REPUBLIKA.CO.ID, WASHINGTON -- Pemilihan umum (pemilu) presiden di Amerika Serikat (AS) akan berlangsung 8 November. Tak sedikit warga di Negeri Paman Sam yang masih dihadapkan dengan kebimbangan diantara dua kandidat pemimpin di negara tersebut, yaitu Hillary Clinton dari Partai Demokrat dan Donald Trump dari Partai Republik.
Tak terkecuali dengan warga keturunan Timur Tengah yang menjadi warga AS. Banyak dari mereka yang salah satunya menetap di Deadborn, wilayah pinggiran Detroit, negara bagian Michigan merasa bingung dengan kampanye dua calon presiden.
Warga Timur Tengah yang tinggal di Dearborn, Michigan, Amerika Serikat yang kebanyakan berasal dari Lebanon, Suriah, Palestina, Yaman, dan Irak itu mengatakan harus menentukan pilihan dengan yakin.
Seorang imam di Pusat Islam Amerika Deadborn bernama Ibrahim Kazerooni mengatakan pemilu presiden kali ini harus disikapi dengan serius.
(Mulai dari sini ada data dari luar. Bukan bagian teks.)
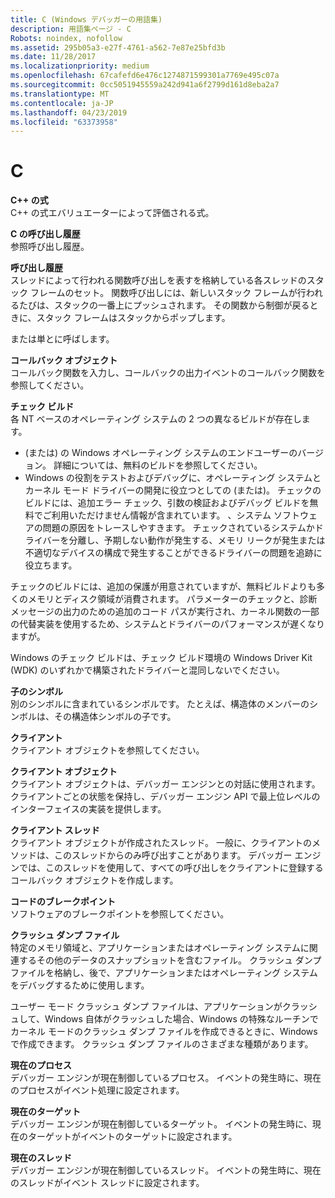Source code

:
 ```yaml
---
title: C (Windows デバッガーの用語集)
description: 用語集ページ - C
Robots: noindex, nofollow
ms.assetid: 295b05a3-e27f-4761-a562-7e87e25bfd3b
ms.date: 11/28/2017
ms.localizationpriority: medium
ms.openlocfilehash: 67cafefd6e476c1274871599301a7769e495c07a
ms.sourcegitcommit: 0cc5051945559a242d941a6f2799d161d8eba2a7
ms.translationtype: MT
ms.contentlocale: ja-JP
ms.lasthandoff: 04/23/2019
ms.locfileid: "63373958"
---
```

# <a name="c"></a>C


<span id="c___expression"></span><span id="C___EXPRESSION"></span>**C++ の式**  
C++ の式エバリュエーターによって評価される式。

<span id="c_call_stack"></span><span id="C_CALL_STACK"></span>**C の呼び出し履歴**  
参照呼び出し履歴。

<span id="call_stack"></span><span id="CALL_STACK"></span>**呼び出し履歴**  
スレッドによって行われる関数呼び出しを表すを格納している各スレッドのスタック フレームのセット。 関数呼び出しには、新しいスタック フレームが行われるたびは、スタックの一番上にプッシュされます。 その関数から制御が戻るときに、スタック フレームはスタックからポップします。

または単とに呼ばします。

<span id="callback_object"></span><span id="CALLBACK_OBJECT"></span>**コールバック オブジェクト**  
コールバック関数を入力し、コールバックの出力イベントのコールバック関数を参照してください。

<span id="checked_build"></span><span id="CHECKED_BUILD"></span>**チェック ビルド**  
各 NT ベースのオペレーティング システムの 2 つの異なるビルドが存在します。

-   (または) の Windows オペレーティング システムのエンドユーザーのバージョン。 詳細については、無料のビルドを参照してください。
-   Windows の役割をテストおよびデバッグに、オペレーティング システムとカーネル モード ドライバーの開発に役立つとしての (または)。 チェックのビルドには、追加エラー チェック、引数の検証およびデバッグ ビルドを無料でご利用いただけません情報が含まれています。 、システム ソフトウェアの問題の原因をトレースしやすきます。 チェックされているシステムかドライバーを分離し、予期しない動作が発生する、メモリ リークが発生または不適切なデバイスの構成で発生することができるドライバーの問題を追跡に役立ちます。

チェックのビルドには、追加の保護が用意されていますが、無料ビルドよりも多くのメモリとディスク領域が消費されます。 パラメーターのチェックと、診断メッセージの出力のための追加のコード パスが実行され、カーネル関数の一部の代替実装を使用するため、システムとドライバーのパフォーマンスが遅くなりますが。

Windows のチェック ビルドは、チェック ビルド環境の Windows Driver Kit (WDK) のいずれかで構築されたドライバーと混同しないでください。

<span id="child_symbol"></span><span id="CHILD_SYMBOL"></span>**子のシンボル**  
別のシンボルに含まれているシンボルです。 たとえば、構造体のメンバーのシンボルは、その構造体シンボルの子です。

<span id="client"></span><span id="CLIENT"></span>**クライアント**  
クライアント オブジェクトを参照してください。

<span id="client_object"></span><span id="CLIENT_OBJECT"></span>**クライアント オブジェクト**  
クライアント オブジェクトは、デバッガー エンジンとの対話に使用されます。 クライアントごとの状態を保持し、デバッガー エンジン API で最上位レベルのインターフェイスの実装を提供します。

<span id="client_thread"></span><span id="CLIENT_THREAD"></span>**クライアント スレッド**  
クライアント オブジェクトが作成されたスレッド。 一般に、クライアントのメソッドは、このスレッドからのみ呼び出すことがあります。 デバッガー エンジンでは、このスレッドを使用して、すべての呼び出しをクライアントに登録するコールバック オブジェクトを作成します。

<span id="code_breakpoint"></span><span id="CODE_BREAKPOINT"></span>**コードのブレークポイント**  
ソフトウェアのブレークポイントを参照してください。

<span id="crash_dump_file"></span><span id="CRASH_DUMP_FILE"></span>**クラッシュ ダンプ ファイル**  
特定のメモリ領域と、アプリケーションまたはオペレーティング システムに関連するその他のデータのスナップショットを含むファイル。 クラッシュ ダンプ ファイルを格納し、後で、アプリケーションまたはオペレーティング システムをデバッグするために使用します。

ユーザー モード クラッシュ ダンプ ファイルは、アプリケーションがクラッシュして、Windows 自体がクラッシュした場合、Windows の特殊なルーチンでカーネル モードのクラッシュ ダンプ ファイルを作成できるときに、Windows で作成できます。 クラッシュ ダンプ ファイルのさまざまな種類があります。

<span id="current_process"></span><span id="CURRENT_PROCESS"></span>**現在のプロセス**  
デバッガー エンジンが現在制御しているプロセス。 イベントの発生時に、現在のプロセスがイベント処理に設定されます。

<span id="current_target"></span><span id="CURRENT_TARGET"></span>**現在のターゲット**  
デバッガー エンジンが現在制御しているターゲット。 イベントの発生時に、現在のターゲットがイベントのターゲットに設定されます。

<span id="current_thread"></span><span id="CURRENT_THREAD"></span>**現在のスレッド**  
デバッガー エンジンが現在制御しているスレッド。 イベントの発生時に、現在のスレッドがイベント スレッドに設定されます。

 

 





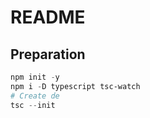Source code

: # README

## Preparation

```powershell
npm init -y
npm i -D typescript tsc-watch
# Create de
tsc --init
```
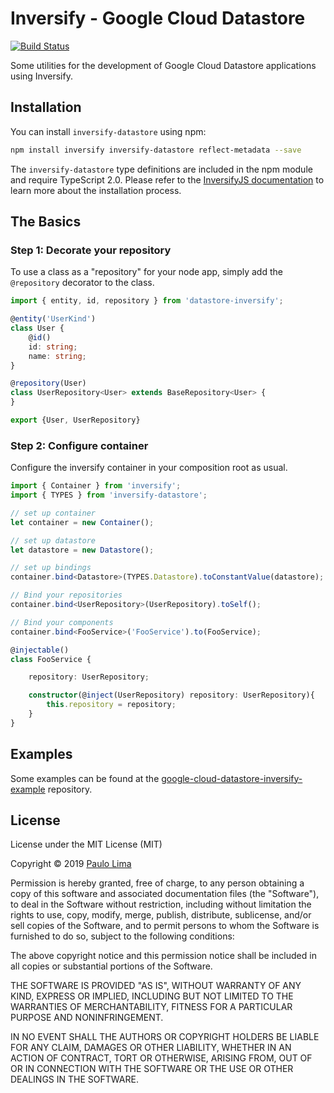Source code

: # Inversify - Google Cloud Datastore 

[![Build Status](https://travis-ci.com/pflima92/google-cloud-datastore-inversify.svg?branch=master)](https://travis-ci.com/pflima92/google-cloud-datastore-inversify)

Some utilities for the development of Google Cloud Datastore applications using Inversify.

## Installation

You can install `inversify-datastore` using npm:

```sh
npm install inversify inversify-datastore reflect-metadata --save
```

The `inversify-datastore` type definitions are included in the npm module and require TypeScript 2.0.
Please refer to the [InversifyJS documentation](https://github.com/inversify/InversifyJS#installation) to learn more about the installation process.

## The Basics

### Step 1: Decorate your repository

To use a class as a "repository" for your node app, simply add the `@repository` decorator to the class. 

```ts
import { entity, id, repository } from 'datastore-inversify';

@entity('UserKind')
class User {
    @id()
    id: string;
    name: string;
}

@repository(User)
class UserRepository<User> extends BaseRepository<User> {
}

export {User, UserRepository}
```

### Step 2: Configure container

Configure the inversify container in your composition root as usual.

```ts
import { Container } from 'inversify';
import { TYPES } from 'inversify-datastore';

// set up container
let container = new Container();

// set up datastore
let datastore = new Datastore();

// set up bindings
container.bind<Datastore>(TYPES.Datastore).toConstantValue(datastore);

// Bind your repositories
container.bind<UserRepository>(UserRepository).toSelf();

// Bind your components
container.bind<FooService>('FooService').to(FooService);

@injectable()
class FooService {

    repository: UserRepository;

    constructor(@inject(UserRepository) repository: UserRepository){
        this.repository = repository;
    }
}

```
## Examples

Some examples can be found at the [google-cloud-datastore-inversify-example](https://github.com/pflima92/google-cloud-datastore-inversify-example) repository.

## License

License under the MIT License (MIT)

Copyright © 2019 [Paulo Lima](https://github.com/pflima92)

Permission is hereby granted, free of charge, to any person obtaining a copy of this software and associated documentation files (the "Software"), to deal in the Software without restriction, including without limitation the rights to use, copy, modify, merge, publish, distribute, sublicense, and/or sell copies of the Software, and to permit persons to whom the Software is furnished to do so, subject to the following conditions:

The above copyright notice and this permission notice shall be included in all copies or substantial portions of the Software.

THE SOFTWARE IS PROVIDED "AS IS", WITHOUT WARRANTY OF ANY KIND, EXPRESS OR IMPLIED, INCLUDING BUT NOT LIMITED TO THE WARRANTIES OF MERCHANTABILITY, FITNESS FOR A PARTICULAR PURPOSE AND NONINFRINGEMENT.

IN NO EVENT SHALL THE AUTHORS OR COPYRIGHT HOLDERS BE LIABLE FOR ANY CLAIM, DAMAGES OR OTHER LIABILITY, WHETHER IN AN ACTION OF CONTRACT, TORT OR OTHERWISE, ARISING FROM, OUT OF OR IN CONNECTION WITH THE SOFTWARE OR THE USE OR OTHER DEALINGS IN THE SOFTWARE.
Tidak boleh ada satupun dari komunitas warga keturunan Timur Tengah di negara itu yang bersikap apatis. "Kami harus serius menghadapi pemilu yang menentukan kehidupan kami di negara ini," ujar Kazerooni, dilansir Aljazeera.
Suara dari warga keturunan Timur Tengah di AS menjadi sangat penting. Diperkirakan terdapat 500 ribu orang dari komunitas tersebut yang tersebar di seluruh negara bagian, dilaporkan dalam data dari Arab American Institute.
Rachid Elabed, seorang manajer dari kelompok komunitas nirlaba Arab-Amerika, ACCESS mengatakan beberapa bulan terakhir telah meyakinkan anggota mereka untuk memberi suara dalam pemilu AS. Termasuk kepada warga Timur Tengah lainnya, dengan mengatakan bahwa partisipasi dalam pemilihan ini sangatlah penting.
Banyak pemilih di AS yang merasa terasing dengan retorika kampanye yang menargetkan komunitas Arab dan imigran. Seperti Kazeeroni yang mengatakan selama ini komunitas mereka menjadi korban retorika kampanye Trump dan timnya.
Selama ini, miliarder itu kerap melontarkan pernyataan yang memojokkan Muslim dan imigran di negara itu. Bahkan, Trump juga mengancam untuk mengusir mereka semua serta tak mengizinkan satupun Muslim untuk datang ke AS.
Pria berusia 70 itu juga mengatakan akan membangun dinding kuat dan besar guna mencegah kedatangan pengungsi dari Timur Tengah ke AS. Sementara, Clinton menilai adanya umat Muslim di negara itu justru akan menjadi 'mata dan telinga' untuk menjaga keamanan.
Kazerooni mengatakan, Trump harus dicegah dari kemenangan dengan cara memilih Clinton. Ia menilai semua orang yang memiliki akal sehat pasti akan memilih perempuan berusia 68 itu. "Clinton adalah satu-satunya pilihan yang dapat kami pilih. Warga yang cerdas dari komunitas kami akan memilihnya," jelas Kazerooni.
Asha Noor, salah satu pekerja di ACCESS menilai retorika kampanye Trump memberi motivasi kepada warga Timur Tengah di AS. Mereka menjadi lebih berani untuk menghadapi pandangan tidak toleran, yang memicu ketakutan di tengah masyarakat.
"Ada kemungkinan sikap anti-Islam akan terjadi di AS setelah pemilihan karenanya kami harus memerangi penindasan pemilih potensial dengan menentukan pilihan," jelas Noor.
Meski demikian, bukan berarti retorika kampanye Trump membuat pemilih Muslim maupun Timur Tengah di AS enggan memberikan suara terhadapnya. Dalam sebuah jajak pendapat Oktober lalu dari Zolby Analytics, 12 persen masyarakat Muslim Arab yang mengatakan akan memilih miliarder itu.
"Saya pikir apa yang ada dalam pemikiran Trump seperti hendak memberi banyak lapangan pekerjaan dan memerangi terorisme adalah tindakan tepat," ujar seorang imigran dari Irak bernama Abdullah Aibi.
Sementara itu, warga keturunan Arab lainnya, Talal Mohammad mengatakan tidak akan ada banyak perbedaan dari kedua kandidat presiden AS. Baik Clinton maupun Trump memiliki sisi baik dan buruk. "Namun saya sangat yakin tidak akan memilih Trump," pria berusia 33 tersebut.